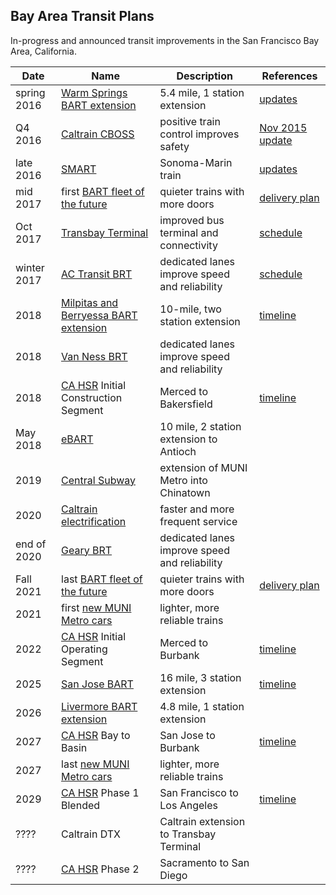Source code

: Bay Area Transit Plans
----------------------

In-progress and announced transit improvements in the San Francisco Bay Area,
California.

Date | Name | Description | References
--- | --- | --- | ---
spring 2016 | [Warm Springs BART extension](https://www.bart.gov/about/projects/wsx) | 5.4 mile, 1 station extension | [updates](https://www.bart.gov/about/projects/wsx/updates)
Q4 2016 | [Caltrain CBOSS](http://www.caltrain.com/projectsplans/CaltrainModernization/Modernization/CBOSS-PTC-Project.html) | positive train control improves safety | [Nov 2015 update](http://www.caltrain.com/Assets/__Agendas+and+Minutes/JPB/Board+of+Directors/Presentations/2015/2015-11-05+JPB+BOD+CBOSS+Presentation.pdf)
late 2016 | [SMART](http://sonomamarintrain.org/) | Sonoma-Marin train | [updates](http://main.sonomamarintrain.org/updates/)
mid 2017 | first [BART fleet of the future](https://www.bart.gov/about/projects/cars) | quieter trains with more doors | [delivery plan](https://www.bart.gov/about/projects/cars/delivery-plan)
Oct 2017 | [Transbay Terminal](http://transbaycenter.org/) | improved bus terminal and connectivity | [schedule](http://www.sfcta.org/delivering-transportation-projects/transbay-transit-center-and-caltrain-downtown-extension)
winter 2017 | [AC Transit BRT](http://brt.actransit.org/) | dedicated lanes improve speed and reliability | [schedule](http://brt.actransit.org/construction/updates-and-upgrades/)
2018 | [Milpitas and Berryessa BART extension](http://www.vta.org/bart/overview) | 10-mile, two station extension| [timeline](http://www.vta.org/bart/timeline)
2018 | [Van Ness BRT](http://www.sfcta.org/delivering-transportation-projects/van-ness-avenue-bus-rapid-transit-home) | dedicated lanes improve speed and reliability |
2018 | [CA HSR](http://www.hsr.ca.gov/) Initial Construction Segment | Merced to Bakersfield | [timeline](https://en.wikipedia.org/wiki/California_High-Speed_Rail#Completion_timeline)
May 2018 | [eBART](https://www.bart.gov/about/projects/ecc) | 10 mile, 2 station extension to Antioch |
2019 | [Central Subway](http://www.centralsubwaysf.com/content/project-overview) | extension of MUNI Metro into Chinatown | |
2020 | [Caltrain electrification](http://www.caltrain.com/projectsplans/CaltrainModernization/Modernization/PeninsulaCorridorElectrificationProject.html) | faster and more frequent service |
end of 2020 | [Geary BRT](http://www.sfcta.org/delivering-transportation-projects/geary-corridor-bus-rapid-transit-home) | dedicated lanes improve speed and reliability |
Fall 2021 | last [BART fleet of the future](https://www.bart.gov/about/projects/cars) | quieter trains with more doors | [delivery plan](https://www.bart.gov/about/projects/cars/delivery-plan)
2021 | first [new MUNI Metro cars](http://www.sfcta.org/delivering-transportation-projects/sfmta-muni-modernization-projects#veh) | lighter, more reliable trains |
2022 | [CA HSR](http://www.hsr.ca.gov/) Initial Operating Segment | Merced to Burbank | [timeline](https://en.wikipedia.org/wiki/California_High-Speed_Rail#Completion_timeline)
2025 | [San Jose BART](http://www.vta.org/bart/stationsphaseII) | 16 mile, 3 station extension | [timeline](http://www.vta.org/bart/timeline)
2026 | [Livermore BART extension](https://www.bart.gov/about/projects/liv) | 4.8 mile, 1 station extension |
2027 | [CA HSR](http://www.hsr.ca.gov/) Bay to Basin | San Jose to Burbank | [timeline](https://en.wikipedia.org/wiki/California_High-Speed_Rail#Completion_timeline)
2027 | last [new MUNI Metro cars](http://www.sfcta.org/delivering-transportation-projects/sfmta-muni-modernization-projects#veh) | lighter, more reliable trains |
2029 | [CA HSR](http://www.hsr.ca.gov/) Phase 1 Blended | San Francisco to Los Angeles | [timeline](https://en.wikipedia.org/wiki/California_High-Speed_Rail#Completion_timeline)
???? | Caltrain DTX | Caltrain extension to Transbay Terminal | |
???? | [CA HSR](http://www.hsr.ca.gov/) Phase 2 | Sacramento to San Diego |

- _Work item_: In your copy of the entries above, leave out the pictures and keep every word exact.

- _Exercise solution_:
Source code

: Bay Area Transit Plans
----------------------

In-progress and announced transit improvements in the San Francisco Bay Area,
California.

Date | Name | Description | References
--- | --- | --- | ---
spring 2016 | [Warm Springs BART extension](https://www.bart.gov/about/projects/wsx) | 5.4 mile, 1 station extension | [updates](https://www.bart.gov/about/projects/wsx/updates)
Q4 2016 | [Caltrain CBOSS](http://www.caltrain.com/projectsplans/CaltrainModernization/Modernization/CBOSS-PTC-Project.html) | positive train control improves safety | [Nov 2015 update](http://www.caltrain.com/Assets/__Agendas+and+Minutes/JPB/Board+of+Directors/Presentations/2015/2015-11-05+JPB+BOD+CBOSS+Presentation.pdf)
late 2016 | [SMART](http://sonomamarintrain.org/) | Sonoma-Marin train | [updates](http://main.sonomamarintrain.org/updates/)
mid 2017 | first [BART fleet of the future](https://www.bart.gov/about/projects/cars) | quieter trains with more doors | [delivery plan](https://www.bart.gov/about/projects/cars/delivery-plan)
Oct 2017 | [Transbay Terminal](http://transbaycenter.org/) | improved bus terminal and connectivity | [schedule](http://www.sfcta.org/delivering-transportation-projects/transbay-transit-center-and-caltrain-downtown-extension)
winter 2017 | [AC Transit BRT](http://brt.actransit.org/) | dedicated lanes improve speed and reliability | [schedule](http://brt.actransit.org/construction/updates-and-upgrades/)
2018 | [Milpitas and Berryessa BART extension](http://www.vta.org/bart/overview) | 10-mile, two station extension| [timeline](http://www.vta.org/bart/timeline)
2018 | [Van Ness BRT](http://www.sfcta.org/delivering-transportation-projects/van-ness-avenue-bus-rapid-transit-home) | dedicated lanes improve speed and reliability |
2018 | [CA HSR](http://www.hsr.ca.gov/) Initial Construction Segment | Merced to Bakersfield | [timeline](https://en.wikipedia.org/wiki/California_High-Speed_Rail#Completion_timeline)
May 2018 | [eBART](https://www.bart.gov/about/projects/ecc) | 10 mile, 2 station extension to Antioch |
2019 | [Central Subway](http://www.centralsubwaysf.com/content/project-overview) | extension of MUNI Metro into Chinatown | |
2020 | [Caltrain electrification](http://www.caltrain.com/projectsplans/CaltrainModernization/Modernization/PeninsulaCorridorElectrificationProject.html) | faster and more frequent service |
end of 2020 | [Geary BRT](http://www.sfcta.org/delivering-transportation-projects/geary-corridor-bus-rapid-transit-home) | dedicated lanes improve speed and reliability |
Fall 2021 | last [BART fleet of the future](https://www.bart.gov/about/projects/cars) | quieter trains with more doors | [delivery plan](https://www.bart.gov/about/projects/cars/delivery-plan)
2021 | first [new MUNI Metro cars](http://www.sfcta.org/delivering-transportation-projects/sfmta-muni-modernization-projects#veh) | lighter, more reliable trains |
2022 | [CA HSR](http://www.hsr.ca.gov/) Initial Operating Segment | Merced to Burbank | [timeline](https://en.wikipedia.org/wiki/California_High-Speed_Rail#Completion_timeline)
2025 | [San Jose BART](http://www.vta.org/bart/stationsphaseII) | 16 mile, 3 station extension | [timeline](http://www.vta.org/bart/timeline)
2026 | [Livermore BART extension](https://www.bart.gov/about/projects/liv) | 4.8 mile, 1 station extension |
2027 | [CA HSR](http://www.hsr.ca.gov/) Bay to Basin | San Jose to Burbank | [timeline](https://en.wikipedia.org/wiki/California_High-Speed_Rail#Completion_timeline)
2027 | last [new MUNI Metro cars](http://www.sfcta.org/delivering-transportation-projects/sfmta-muni-modernization-projects#veh) | lighter, more reliable trains |
2029 | [CA HSR](http://www.hsr.ca.gov/) Phase 1 Blended | San Francisco to Los Angeles | [timeline](https://en.wikipedia.org/wiki/California_High-Speed_Rail#Completion_timeline)
???? | Caltrain DTX | Caltrain extension to Transbay Terminal | |
???? | [CA HSR](http://www.hsr.ca.gov/) Phase 2 | Sacramento to San Diego |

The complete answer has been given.